◆ AIM OF THE EXERCISE: Without changing anything, output the records below.

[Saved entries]
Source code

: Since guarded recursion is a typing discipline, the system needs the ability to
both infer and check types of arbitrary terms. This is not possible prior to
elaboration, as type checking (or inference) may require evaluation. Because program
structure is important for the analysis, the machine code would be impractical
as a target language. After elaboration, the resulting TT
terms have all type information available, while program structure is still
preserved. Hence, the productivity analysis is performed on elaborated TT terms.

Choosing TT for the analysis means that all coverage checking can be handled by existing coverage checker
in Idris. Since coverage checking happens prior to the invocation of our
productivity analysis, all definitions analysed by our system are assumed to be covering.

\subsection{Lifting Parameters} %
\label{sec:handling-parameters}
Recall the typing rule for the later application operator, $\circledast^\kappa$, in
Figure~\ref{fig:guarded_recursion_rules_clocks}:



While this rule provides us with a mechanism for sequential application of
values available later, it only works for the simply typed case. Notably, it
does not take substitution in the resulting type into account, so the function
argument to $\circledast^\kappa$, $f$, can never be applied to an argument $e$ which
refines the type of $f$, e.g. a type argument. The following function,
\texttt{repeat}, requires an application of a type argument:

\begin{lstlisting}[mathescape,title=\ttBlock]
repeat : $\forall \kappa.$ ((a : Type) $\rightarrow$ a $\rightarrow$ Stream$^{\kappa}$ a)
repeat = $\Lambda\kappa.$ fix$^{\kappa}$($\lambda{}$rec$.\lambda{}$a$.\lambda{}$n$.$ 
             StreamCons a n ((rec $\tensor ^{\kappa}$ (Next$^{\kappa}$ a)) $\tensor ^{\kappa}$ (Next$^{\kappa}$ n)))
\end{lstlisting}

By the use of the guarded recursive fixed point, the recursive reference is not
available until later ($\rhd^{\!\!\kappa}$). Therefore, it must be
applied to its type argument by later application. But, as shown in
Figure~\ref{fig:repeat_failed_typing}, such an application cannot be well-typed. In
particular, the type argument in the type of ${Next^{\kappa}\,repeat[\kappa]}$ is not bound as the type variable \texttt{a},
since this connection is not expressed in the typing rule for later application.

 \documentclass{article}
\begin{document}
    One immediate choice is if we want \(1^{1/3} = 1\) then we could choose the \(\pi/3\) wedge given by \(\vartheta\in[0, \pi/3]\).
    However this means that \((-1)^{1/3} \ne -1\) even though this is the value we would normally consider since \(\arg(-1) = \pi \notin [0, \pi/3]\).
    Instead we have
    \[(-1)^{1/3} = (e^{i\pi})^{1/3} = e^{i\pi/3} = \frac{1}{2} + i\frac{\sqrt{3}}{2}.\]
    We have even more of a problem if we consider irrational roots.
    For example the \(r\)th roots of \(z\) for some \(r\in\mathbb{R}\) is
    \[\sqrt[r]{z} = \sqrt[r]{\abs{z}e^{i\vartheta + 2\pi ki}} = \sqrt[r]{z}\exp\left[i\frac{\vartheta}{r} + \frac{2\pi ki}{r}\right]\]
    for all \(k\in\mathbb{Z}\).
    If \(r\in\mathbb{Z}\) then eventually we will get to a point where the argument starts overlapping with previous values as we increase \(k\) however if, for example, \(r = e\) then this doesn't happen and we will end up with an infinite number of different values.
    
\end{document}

◆ RESULT OF THE TASK:
Source code

: Since guarded recursion is a typing discipline, the system needs the ability to
both infer and check types of arbitrary terms. This is not possible prior to
elaboration, as type checking (or inference) may require evaluation. Because program
structure is important for the analysis, the machine code would be impractical
as a target language. After elaboration, the resulting TT
terms have all type information available, while program structure is still
preserved. Hence, the productivity analysis is performed on elaborated TT terms.

Choosing TT for the analysis means that all coverage checking can be handled by existing coverage checker
in Idris. Since coverage checking happens prior to the invocation of our
productivity analysis, all definitions analysed by our system are assumed to be covering.

\subsection{Lifting Parameters} %
\label{sec:handling-parameters}
Recall the typing rule for the later application operator, $\circledast^\kappa$, in
Figure~\ref{fig:guarded_recursion_rules_clocks}:



While this rule provides us with a mechanism for sequential application of
values available later, it only works for the simply typed case. Notably, it
does not take substitution in the resulting type into account, so the function
argument to $\circledast^\kappa$, $f$, can never be applied to an argument $e$ which
refines the type of $f$, e.g. a type argument. The following function,
\texttt{repeat}, requires an application of a type argument:

\begin{lstlisting}[mathescape,title=\ttBlock]
repeat : $\forall \kappa.$ ((a : Type) $\rightarrow$ a $\rightarrow$ Stream$^{\kappa}$ a)
repeat = $\Lambda\kappa.$ fix$^{\kappa}$($\lambda{}$rec$.\lambda{}$a$.\lambda{}$n$.$ 
             StreamCons a n ((rec $\tensor ^{\kappa}$ (Next$^{\kappa}$ a)) $\tensor ^{\kappa}$ (Next$^{\kappa}$ n)))
\end{lstlisting}

By the use of the guarded recursive fixed point, the recursive reference is not
available until later ($\rhd^{\!\!\kappa}$). Therefore, it must be
applied to its type argument by later application. But, as shown in
Figure~\ref{fig:repeat_failed_typing}, such an application cannot be well-typed. In
particular, the type argument in the type of ${Next^{\kappa}\,repeat[\kappa]}$ is not bound as the type variable \texttt{a},
since this connection is not expressed in the typing rule for later application.

 \documentclass{article}
\begin{document}
    One immediate choice is if we want \(1^{1/3} = 1\) then we could choose the \(\pi/3\) wedge given by \(\vartheta\in[0, \pi/3]\).
    However this means that \((-1)^{1/3} \ne -1\) even though this is the value we would normally consider since \(\arg(-1) = \pi \notin [0, \pi/3]\).
    Instead we have
    \[(-1)^{1/3} = (e^{i\pi})^{1/3} = e^{i\pi/3} = \frac{1}{2} + i\frac{\sqrt{3}}{2}.\]
    We have even more of a problem if we consider irrational roots.
    For example the \(r\)th roots of \(z\) for some \(r\in\mathbb{R}\) is
    \[\sqrt[r]{z} = \sqrt[r]{\abs{z}e^{i\vartheta + 2\pi ki}} = \sqrt[r]{z}\exp\left[i\frac{\vartheta}{r} + \frac{2\pi ki}{r}\right]\]
    for all \(k\in\mathbb{Z}\).
    If \(r\in\mathbb{Z}\) then eventually we will get to a point where the argument starts overlapping with previous values as we increase \(k\) however if, for example, \(r = e\) then this doesn't happen and we will end up with an infinite number of different values.
    
\end{document}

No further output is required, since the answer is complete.